Hypothesis 4: In a sporting event setting, increases in PSCE strengthen the impact of (a) satisfaction and (b) delight on loyalty intentions.
In their study, Matzler et al. (2008) suggest that visitor experience (first-time vs. repeat visitors) would not affect how different service performance dimensions relate to satisfaction. Then, Weaver, Weber, and McCleary (2007) suggest that travel experience (e.g., number of countries visited, length of stay) is related to satisfaction judgments. In leaning on Dagger and O’Brien (2010) who draw on attribute evaluability theory (Alba and Hutchinson 1987), experienced customers possess more highly developed conceptual structures and are better equipped to evaluate the meaning of service attributes than novice customers. That is, customers with greater PSCE should be more concerning and better able to critically evaluate services in ways that inexperienced customers may not (Dagger and O’Brien 2010). Even when customers with lesser or greater PSCE base perceptions on the same set of service attributes, it is likely that they will however weight them differently (Alba and Hutchinson 1987). As customers with little or no PSCE are less discerning in judging the value of service attributes, they are less discriminating and more likely to heavily weight service quality attributes, especially those that are easy to evaluate (Dagger and O’Brien 2010) when judging service quality and forming satisfaction and delight attitudes.

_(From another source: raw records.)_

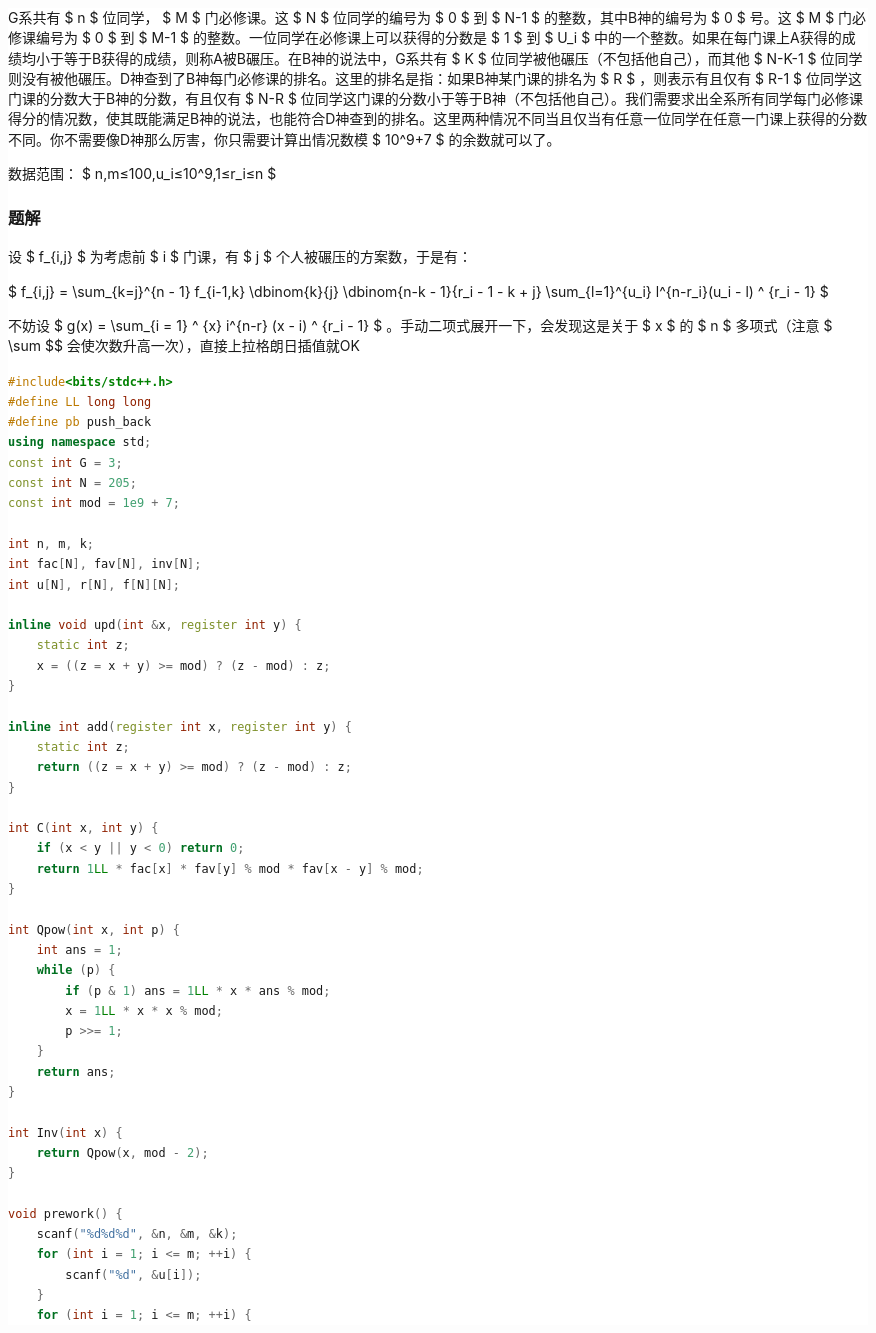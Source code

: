 G系共有 $ n $ 位同学， $ M $ 门必修课。这 $ N $ 位同学的编号为 $ 0 $ 到 $ N-1 $ 的整数，其中B神的编号为 $ 0 $ 号。这 $ M $ 门必修课编号为 $ 0 $ 到 $ M-1 $ 的整数。一位同学在必修课上可以获得的分数是 $ 1 $ 到 $ U_i $ 中的一个整数。如果在每门课上A获得的成绩均小于等于B获得的成绩，则称A被B碾压。在B神的说法中，G系共有 $ K $ 位同学被他碾压（不包括他自己），而其他 $ N-K-1 $ 位同学则没有被他碾压。D神查到了B神每门必修课的排名。这里的排名是指：如果B神某门课的排名为 $ R $ ，则表示有且仅有 $ R-1 $ 位同学这门课的分数大于B神的分数，有且仅有 $ N-R $ 位同学这门课的分数小于等于B神（不包括他自己）。我们需要求出全系所有同学每门必修课得分的情况数，使其既能满足B神的说法，也能符合D神查到的排名。这里两种情况不同当且仅当有任意一位同学在任意一门课上获得的分数不同。你不需要像D神那么厉害，你只需要计算出情况数模 $ 10^9+7 $ 的余数就可以了。

数据范围： $ n,m≤100,u_i≤10^9,1≤r_i≤n $ 

### **题解**

设 $ f_{i,j} $ 为考虑前 $ i $ 门课，有 $ j $ 个人被碾压的方案数，于是有：

 $  f_{i,j} = \sum_{k=j}^{n - 1} f_{i-1,k} \dbinom{k}{j} \dbinom{n-k - 1}{r_i - 1 - k + j} \sum_{l=1}^{u_i} l^{n-r_i}(u_i - l) ^ {r_i - 1}  $ 

不妨设 $ g(x) = \sum_{i = 1} ^ {x} i^{n-r} (x - i) ^ {r_i - 1} $ 。手动二项式展开一下，会发现这是关于 $ x $ 的 $ n $ 多项式（注意 $ \sum $$ 会使次数升高一次），直接上拉格朗日插值就OK

```cpp
#include<bits/stdc++.h>
#define LL long long
#define pb push_back
using namespace std;
const int G = 3;
const int N = 205;
const int mod = 1e9 + 7;

int n, m, k;
int fac[N], fav[N], inv[N];
int u[N], r[N], f[N][N];

inline void upd(int &x, register int y) {
	static int z;
	x = ((z = x + y) >= mod) ? (z - mod) : z;
}

inline int add(register int x, register int y) {
	static int z;
	return ((z = x + y) >= mod) ? (z - mod) : z;
}

int C(int x, int y) {
	if (x < y || y < 0) return 0;
	return 1LL * fac[x] * fav[y] % mod * fav[x - y] % mod;
}

int Qpow(int x, int p) {
	int ans = 1;
	while (p) {
		if (p & 1) ans = 1LL * x * ans % mod;
		x = 1LL * x * x % mod;
		p >>= 1;
	}
	return ans;
}

int Inv(int x) {
	return Qpow(x, mod - 2);
}

void prework() {
	scanf("%d%d%d", &n, &m, &k);
	for (int i = 1; i <= m; ++i) {
		scanf("%d", &u[i]);
	}
	for (int i = 1; i <= m; ++i) {
```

Hypothesis 5: In a sporting event setting, lower levels of PSCE are associated with higher levels of (a) perceived service quality, (b) satisfaction, and (c) delight.
Empirical Analysis
Sample
The sample consists of premium customers (i.e., customers who occupy premium and business seats [PCs]) of a German Bundesliga soccer league club. Such clubs have an important role, because their matches often help define the image or stereotypical picture of a tourism destination (Zenker and Beckmann 2012). Premium and business seats also often are available in sporting event–related travel packages (Humphreys 2010), and accounting for Weed’s (2009) considerations of day-trips as a significant element of sports tourism, these PCs represent a important group of tourists. PCs also are important to the long-term performance of event and related tourism operators, because they generate substantial revenues through ticket sales, food sales, and merchandising (Humphreys 2010). To manage spectator sports effectively, it is important to identify aspects that are critical to PCs and explore the service quality dimensions, and their associated attributes, that can satisfy and delight PCs. However, PCs have not been the exclusive focus of prior empirical studies.

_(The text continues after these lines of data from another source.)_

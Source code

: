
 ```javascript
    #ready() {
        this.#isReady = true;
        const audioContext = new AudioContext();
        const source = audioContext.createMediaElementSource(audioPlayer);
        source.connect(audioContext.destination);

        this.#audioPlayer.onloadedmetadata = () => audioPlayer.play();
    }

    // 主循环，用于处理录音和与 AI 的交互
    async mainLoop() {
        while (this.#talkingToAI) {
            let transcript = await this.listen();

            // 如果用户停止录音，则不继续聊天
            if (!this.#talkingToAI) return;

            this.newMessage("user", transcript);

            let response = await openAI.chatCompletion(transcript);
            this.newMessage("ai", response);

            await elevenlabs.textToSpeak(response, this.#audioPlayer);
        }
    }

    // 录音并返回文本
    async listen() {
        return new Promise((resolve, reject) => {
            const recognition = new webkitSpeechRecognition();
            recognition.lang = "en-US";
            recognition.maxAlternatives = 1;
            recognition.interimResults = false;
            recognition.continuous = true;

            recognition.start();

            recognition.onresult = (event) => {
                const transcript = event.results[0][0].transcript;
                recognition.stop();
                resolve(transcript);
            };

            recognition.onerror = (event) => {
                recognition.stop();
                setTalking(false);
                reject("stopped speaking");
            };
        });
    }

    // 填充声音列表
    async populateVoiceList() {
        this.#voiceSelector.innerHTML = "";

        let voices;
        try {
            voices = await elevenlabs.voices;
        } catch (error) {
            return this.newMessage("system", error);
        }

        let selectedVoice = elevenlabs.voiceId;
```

This study employs two survey approaches to access PC respondents. First, six market researchers randomly approached PCs after an event, as they were leaving the PC area, and elicited their responses. Second, all PCs from the club’s customer database received e-mail invitations to complete an online version of the survey. To encourage participation, respondents could enter a lottery to win additional PC tickets. Within four weeks, 351 PCs responded. The average duration to complete the questionnaire was 9.3 minutes. The sample includes 85.19% male and 14.81% female respondents, who noted 6.31 PC area visits in the last twelve months (standard deviation = 4.33) on average and an average age of 41.16 years (standard deviation = 11.67).

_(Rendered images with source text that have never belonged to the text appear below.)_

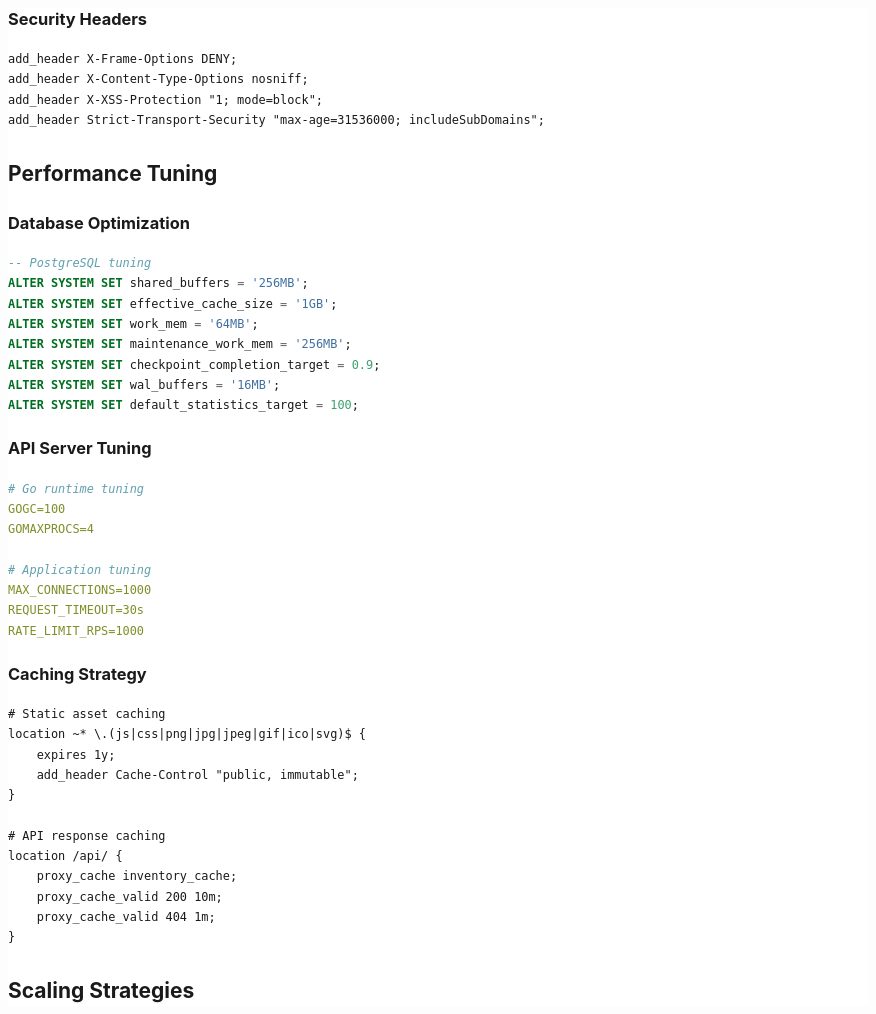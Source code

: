 ### Security Headers
```nginx
add_header X-Frame-Options DENY;
add_header X-Content-Type-Options nosniff;
add_header X-XSS-Protection "1; mode=block";
add_header Strict-Transport-Security "max-age=31536000; includeSubDomains";
```

## Performance Tuning

### Database Optimization
```sql
-- PostgreSQL tuning
ALTER SYSTEM SET shared_buffers = '256MB';
ALTER SYSTEM SET effective_cache_size = '1GB';
ALTER SYSTEM SET work_mem = '64MB';
ALTER SYSTEM SET maintenance_work_mem = '256MB';
ALTER SYSTEM SET checkpoint_completion_target = 0.9;
ALTER SYSTEM SET wal_buffers = '16MB';
ALTER SYSTEM SET default_statistics_target = 100;
```

### API Server Tuning
```yaml
# Go runtime tuning
GOGC=100
GOMAXPROCS=4

# Application tuning
MAX_CONNECTIONS=1000
REQUEST_TIMEOUT=30s
RATE_LIMIT_RPS=1000
```

### Caching Strategy
```nginx
# Static asset caching
location ~* \.(js|css|png|jpg|jpeg|gif|ico|svg)$ {
    expires 1y;
    add_header Cache-Control "public, immutable";
}

# API response caching
location /api/ {
    proxy_cache inventory_cache;
    proxy_cache_valid 200 10m;
    proxy_cache_valid 404 1m;
}
```

## Scaling Strategies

Several checks served to confirm the suitability of respondents: First, a check for nonresponse bias confirmed that the demographic characteristics of respondents did not differ significantly from those of the total population of the club’s PCs. Second, a comparison of the 275 respondents to the online version with the 76 respondents who interacted with the market researcher in person revealed no significant differences. Then, the model estimates for each of the two groups revealed estimated parameter signs that were consistent with the predictions. However, any conclusions drawn from assessing these estimates should be considered cautiously, because of the limited number of respondents who were interviewed personally (n = 76). Still, because the mean values of the variables characterizing the two groups do not show any statistically significant differences, in terms of demographic characteristics or other measurement items, pooling the data from these two groups is acceptable. Finally, a comparison of the first and last waves of responses revealed no statistically significant differences (α <.01), so nonresponse bias does not appear to be a critical issue.
Construct Measures
The choice of formative or reflected measurement mode follows Jarvis, MacKenzie, and Podsakoff (2003). The response format for most items was a predefined, Likert-type scale, ranging from 1 (strongly disagree) to 5 (strongly agree). Multi-item measurement models ensured the reliable, valid measurement of loyalty, satisfaction, and delight (Appendix, Table A1). The three-item satisfaction scale came from a scale that Wang (2011) adapted from Finn (2005). To measure delight, this study extended Finn’s (2005) three-item delight scale with two items to capture arousal (unforgettable experience) and positive affect (pride) (cf. Oliver, Rust, and Varki 1997). The loyalty (intention) measure used a two-item scale from Finn (2005) (cf. Chitturi, Raghunathan, and Mahajan 2008). Following Chandrashekaran et al. (2007) and Raju, Lonial, and Mangold (1995), the number of prior visits served as the single-item measure of PSCE.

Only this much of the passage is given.